The highhandedness in this case would be amusing if it weren’t so sad. Legislating patriotism is highly overrated. A caveat in this case is that French players receive major financial support from the federation as they make their way up the ranks. It’s fair enough there be some obligations in return.
Garcia speaks
L’Équipe’s Sophie Dorgan met with Garcia at home in Lyon earlier this week. The story in the newspaper’s Saturday edition reveals a young woman who said the last few months have been the worst of her career. “I’m learning the painful way; that’s not the way I would have wanted it. It’s a hurtful and disappointing period,” she said.

Garcia said she got the impression her teammates think she’s faking the injury, even though the federation physician went to Lyon Wednesday to confirm the sciatic nerve problem.
She’s an easy target. Very much dominated by her father/coach, Garcia’s top-10 talent has always been held back by her emotions and her struggle to handle them.
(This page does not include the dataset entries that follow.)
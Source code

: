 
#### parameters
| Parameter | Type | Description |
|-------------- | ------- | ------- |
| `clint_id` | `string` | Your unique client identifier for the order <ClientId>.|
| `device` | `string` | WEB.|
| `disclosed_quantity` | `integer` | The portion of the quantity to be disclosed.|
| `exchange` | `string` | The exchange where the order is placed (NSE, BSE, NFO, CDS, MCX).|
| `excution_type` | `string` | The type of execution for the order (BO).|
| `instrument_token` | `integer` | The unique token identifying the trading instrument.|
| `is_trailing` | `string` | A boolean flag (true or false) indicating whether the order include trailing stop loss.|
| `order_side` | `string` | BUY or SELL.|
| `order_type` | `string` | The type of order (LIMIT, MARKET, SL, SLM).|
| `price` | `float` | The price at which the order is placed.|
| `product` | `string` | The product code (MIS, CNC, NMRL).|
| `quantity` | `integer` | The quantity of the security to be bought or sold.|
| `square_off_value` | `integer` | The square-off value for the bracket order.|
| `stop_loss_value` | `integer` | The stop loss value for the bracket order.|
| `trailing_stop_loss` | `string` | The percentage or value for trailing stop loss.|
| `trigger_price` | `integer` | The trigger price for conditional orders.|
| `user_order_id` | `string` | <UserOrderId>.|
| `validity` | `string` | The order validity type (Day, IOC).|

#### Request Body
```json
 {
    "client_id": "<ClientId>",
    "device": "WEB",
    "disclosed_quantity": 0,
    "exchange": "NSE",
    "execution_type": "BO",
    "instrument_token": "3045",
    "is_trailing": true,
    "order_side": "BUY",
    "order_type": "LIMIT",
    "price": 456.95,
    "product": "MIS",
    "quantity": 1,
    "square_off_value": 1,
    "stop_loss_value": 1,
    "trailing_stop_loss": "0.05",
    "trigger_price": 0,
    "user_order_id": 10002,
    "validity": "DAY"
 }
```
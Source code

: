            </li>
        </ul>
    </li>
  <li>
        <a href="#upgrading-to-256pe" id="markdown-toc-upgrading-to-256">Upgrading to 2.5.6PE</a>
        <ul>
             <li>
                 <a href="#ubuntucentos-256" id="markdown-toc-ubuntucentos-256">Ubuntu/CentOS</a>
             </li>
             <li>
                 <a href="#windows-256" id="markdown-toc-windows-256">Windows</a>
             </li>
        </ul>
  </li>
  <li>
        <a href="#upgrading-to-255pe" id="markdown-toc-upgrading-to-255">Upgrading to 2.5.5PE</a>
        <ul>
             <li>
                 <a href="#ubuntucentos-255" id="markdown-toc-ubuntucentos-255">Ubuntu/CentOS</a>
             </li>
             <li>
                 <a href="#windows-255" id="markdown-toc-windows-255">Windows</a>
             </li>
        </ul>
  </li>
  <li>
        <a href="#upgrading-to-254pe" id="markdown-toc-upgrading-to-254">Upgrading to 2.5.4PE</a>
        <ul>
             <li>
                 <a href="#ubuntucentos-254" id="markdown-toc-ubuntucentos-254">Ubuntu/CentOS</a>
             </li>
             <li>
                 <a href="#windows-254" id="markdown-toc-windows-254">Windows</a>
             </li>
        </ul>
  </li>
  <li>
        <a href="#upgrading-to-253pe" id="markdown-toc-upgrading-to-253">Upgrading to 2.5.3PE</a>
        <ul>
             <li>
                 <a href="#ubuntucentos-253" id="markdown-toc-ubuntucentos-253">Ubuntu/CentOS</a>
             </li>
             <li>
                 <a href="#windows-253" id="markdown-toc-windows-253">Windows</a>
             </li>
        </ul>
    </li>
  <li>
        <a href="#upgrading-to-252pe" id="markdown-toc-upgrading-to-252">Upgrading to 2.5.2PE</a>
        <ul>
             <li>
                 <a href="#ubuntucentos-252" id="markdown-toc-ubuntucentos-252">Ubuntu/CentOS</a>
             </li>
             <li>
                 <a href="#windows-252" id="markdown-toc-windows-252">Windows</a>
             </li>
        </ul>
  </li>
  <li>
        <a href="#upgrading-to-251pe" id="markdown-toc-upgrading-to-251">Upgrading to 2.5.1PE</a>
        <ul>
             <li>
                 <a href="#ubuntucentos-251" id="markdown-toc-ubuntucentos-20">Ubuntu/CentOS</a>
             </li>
After the tie against Switzerland, she said what she had to say; the federation knew her intention was not to play this year.
“After that, I read and listened to what’s being said, but I don’t want to get into any controversies. I do my thing,” she said. “They said they understood my decision, that I’d done a lot for the French team, that they respected the fact that I wanted to take some time. They knew I had a back problem.
“Then I read in the press that Noah says ‘there’s no point in forcing a player if she doesn’t want to play.’ There are misunderstandings, obviously. Plenty of them,” she added.
On April 12, the federation announced Garcia’s replacement. It is the previously reluctant Fed Cup participant: Océane Dodin. Dodin is on “the list” as well. She’d better show up – or else.
On Tuesday, Giudicelli will again go on Facebook Live to hold forth on his first 60 days in office. A must-see.
Update: Clearly the FFT doesn’t really ask players if they want to play; they just nominate them and if they say no, they bring the French Civil Code down on their heads.
L’Équipe reports Dodin declined their kind invitation.

“Others really like to be there and cheer. Me, that’s not really my thing. It’s not that I prefer being the centre of attention but if I don’t play … Team spirit, the group, that can be important but for me, not so much. … It’s more important for me to concentrate on my singles career rather than on Fed Cup, because I don’t play. I’m not the French No. 1 or No. 2, I’m No. 4.”
She has a point, sort of. But we’re getting the sense she won’t lead the next generation of French women’s tennis. Amandine Hesse, who was on the team against Switzerland in February, will fill that spot.